>>>>>

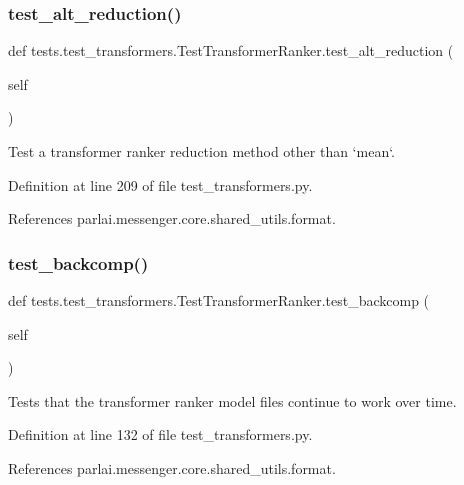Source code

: \subsubsection{\texorpdfstring{test\+\_\+alt\+\_\+reduction()}{test\_alt\_reduction()}}
{\footnotesize\ttfamily def tests.\+test\+\_\+transformers.\+Test\+Transformer\+Ranker.\+test\+\_\+alt\+\_\+reduction (\begin{DoxyParamCaption}\item[{}]{self }\end{DoxyParamCaption})}

\begin{DoxyVerb}Test a transformer ranker reduction method other than `mean`.\end{DoxyVerb}
 

Definition at line 209 of file test\+\_\+transformers.\+py.



References parlai.\+messenger.\+core.\+shared\+\_\+utils.\+format.

\mbox{\label{classtests_1_1test__transformers_1_1TestTransformerRanker_a63dd66de96a7eee38a2bf477bd27441f}} 
\subsubsection{\texorpdfstring{test\+\_\+backcomp()}{test\_backcomp()}}
{\footnotesize\ttfamily def tests.\+test\+\_\+transformers.\+Test\+Transformer\+Ranker.\+test\+\_\+backcomp (\begin{DoxyParamCaption}\item[{}]{self }\end{DoxyParamCaption})}

\begin{DoxyVerb}Tests that the transformer ranker model files continue to work over time.\end{DoxyVerb}
 

Definition at line 132 of file test\+\_\+transformers.\+py.



References parlai.\+messenger.\+core.\+shared\+\_\+utils.\+format.

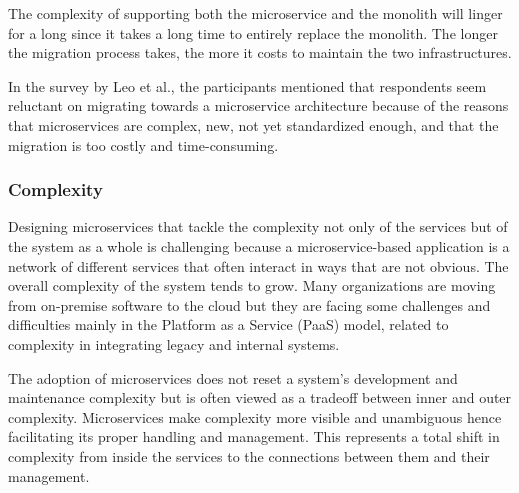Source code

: The complexity of supporting both the microservice and the monolith will linger for a long since it takes a long time to entirely replace the monolith. The longer the migration process takes, the more it costs to maintain the two infrastructures.\cite{Meshenberg2016, Michael2018, Ndungu2019}

In the survey by Leo et al.,\cite{Leo2019} the participants mentioned that respondents seem reluctant on migrating towards a microservice architecture because of the reasons that microservices are complex, new, not yet standardized enough, and that the migration is too costly and time-consuming.



\subsubsection{Complexity}%

Designing microservices that tackle the complexity not only of the services but of the system as a whole is challenging because a microservice-based application is a network of different services that often interact in ways that are not obvious. The overall complexity of the system tends to grow. Many organizations are moving from on-premise software to the cloud but they are facing some challenges and difficulties mainly in the Platform as a Service (PaaS) model, related to complexity in integrating legacy and internal systems.\cite{rosa2018, Zaytev2018}

The adoption of microservices does not reset a system's development and maintenance complexity but is often viewed as a tradeoff between inner and outer complexity. Microservices make complexity more visible and unambiguous hence facilitating its proper handling and management. This represents a total shift in complexity from inside the services to the connections between them and their management.\cite{Ndungu2019, gozneli2020}

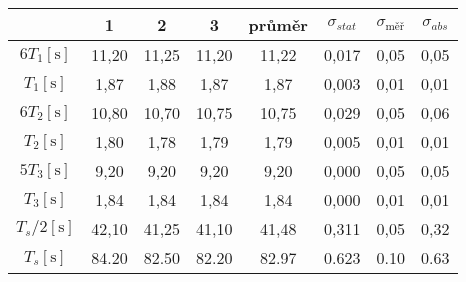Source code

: \begin{tabular}{cccccccc}																														\toprule
						&	1		&	2		&	3		&	průměr	&	$\sigma_{stat}$	&	$\sigma_{\text{měř}}$	&	$\sigma_{abs}$	\\	\midrule
$6 T_1   [\si{\second}]$&	11,20	&	11,25	&	11,20	&	11,22	&	0,017			&	0,05					&	0,05			\\	
$  T_1   [\si{\second}]$&	1,87	&	1,88	&	1,87	&	1,87	&	0,003			&	0,01					&	0,01			\\	\midrule
$6 T_2   [\si{\second}]$&	10,80	&	10,70	&	10,75	&	10,75	&	0,029			&	0,05					&	0,06			\\	
$  T_2   [\si{\second}]$&	1,80	&	1,78	&	1,79	&	1,79	&	0,005			&	0,01					&	0,01			\\	\midrule
$5 T_3   [\si{\second}]$&	9,20	&	9,20	&	9,20	&	9,20	&	0,000			&	0,05					&	0,05			\\	
$  T_3   [\si{\second}]$&	1,84	&	1,84	&	1,84	&	1,84	&	0,000			&	0,01					&	0,01			\\	\midrule
$  T_s/2 [\si{\second}]$&	42,10	&	41,25	&	41,10	&	41,48	&	0,311			&	0,05					&	0,32			\\	
$  T_s   [\si{\second}]$&   84.20   &   82.50   &   82.20   &   82.97   &   0.623           &   0.10                    &   0.63            \\  \bottomrule

\end{tabular}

<<<<<

→ **Task prompt**:
Skip the pictures, then return the rest of the data exactly.

→ **Solution**:
Source code

: \subsubsection{\texorpdfstring{test\+\_\+alt\+\_\+reduction()}{test\_alt\_reduction()}}
{\footnotesize\ttfamily def tests.\+test\+\_\+transformers.\+Test\+Transformer\+Ranker.\+test\+\_\+alt\+\_\+reduction (\begin{DoxyParamCaption}\item[{}]{self }\end{DoxyParamCaption})}

\begin{DoxyVerb}Test a transformer ranker reduction method other than `mean`.\end{DoxyVerb}
 

Definition at line 209 of file test\+\_\+transformers.\+py.



References parlai.\+messenger.\+core.\+shared\+\_\+utils.\+format.

\mbox{\label{classtests_1_1test__transformers_1_1TestTransformerRanker_a63dd66de96a7eee38a2bf477bd27441f}} 
\subsubsection{\texorpdfstring{test\+\_\+backcomp()}{test\_backcomp()}}
{\footnotesize\ttfamily def tests.\+test\+\_\+transformers.\+Test\+Transformer\+Ranker.\+test\+\_\+backcomp (\begin{DoxyParamCaption}\item[{}]{self }\end{DoxyParamCaption})}

\begin{DoxyVerb}Tests that the transformer ranker model files continue to work over time.\end{DoxyVerb}
 

Definition at line 132 of file test\+\_\+transformers.\+py.



References parlai.\+messenger.\+core.\+shared\+\_\+utils.\+format.

Source code

: The complexity of supporting both the microservice and the monolith will linger for a long since it takes a long time to entirely replace the monolith. The longer the migration process takes, the more it costs to maintain the two infrastructures.\cite{Meshenberg2016, Michael2018, Ndungu2019}

In the survey by Leo et al.,\cite{Leo2019} the participants mentioned that respondents seem reluctant on migrating towards a microservice architecture because of the reasons that microservices are complex, new, not yet standardized enough, and that the migration is too costly and time-consuming.



\subsubsection{Complexity}%

Designing microservices that tackle the complexity not only of the services but of the system as a whole is challenging because a microservice-based application is a network of different services that often interact in ways that are not obvious. The overall complexity of the system tends to grow. Many organizations are moving from on-premise software to the cloud but they are facing some challenges and difficulties mainly in the Platform as a Service (PaaS) model, related to complexity in integrating legacy and internal systems.\cite{rosa2018, Zaytev2018}

The adoption of microservices does not reset a system's development and maintenance complexity but is often viewed as a tradeoff between inner and outer complexity. Microservices make complexity more visible and unambiguous hence facilitating its proper handling and management. This represents a total shift in complexity from inside the services to the connections between them and their management.\cite{Ndungu2019, gozneli2020}

Source code

: \begin{tabular}{cccccccc}																														\toprule
						&	1		&	2		&	3		&	průměr	&	$\sigma_{stat}$	&	$\sigma_{\text{měř}}$	&	$\sigma_{abs}$	\\	\midrule
$6 T_1   [\si{\second}]$&	11,20	&	11,25	&	11,20	&	11,22	&	0,017			&	0,05					&	0,05			\\	
$  T_1   [\si{\second}]$&	1,87	&	1,88	&	1,87	&	1,87	&	0,003			&	0,01					&	0,01			\\	\midrule
$6 T_2   [\si{\second}]$&	10,80	&	10,70	&	10,75	&	10,75	&	0,029			&	0,05					&	0,06			\\	
$  T_2   [\si{\second}]$&	1,80	&	1,78	&	1,79	&	1,79	&	0,005			&	0,01					&	0,01			\\	\midrule
$5 T_3   [\si{\second}]$&	9,20	&	9,20	&	9,20	&	9,20	&	0,000			&	0,05					&	0,05			\\	
$  T_3   [\si{\second}]$&	1,84	&	1,84	&	1,84	&	1,84	&	0,000			&	0,01					&	0,01			\\	\midrule
$  T_s/2 [\si{\second}]$&	42,10	&	41,25	&	41,10	&	41,48	&	0,311			&	0,05					&	0,32			\\	
$  T_s   [\si{\second}]$&   84.20   &   82.50   &   82.20   &   82.97   &   0.623           &   0.10                    &   0.63            \\  \bottomrule

\end{tabular}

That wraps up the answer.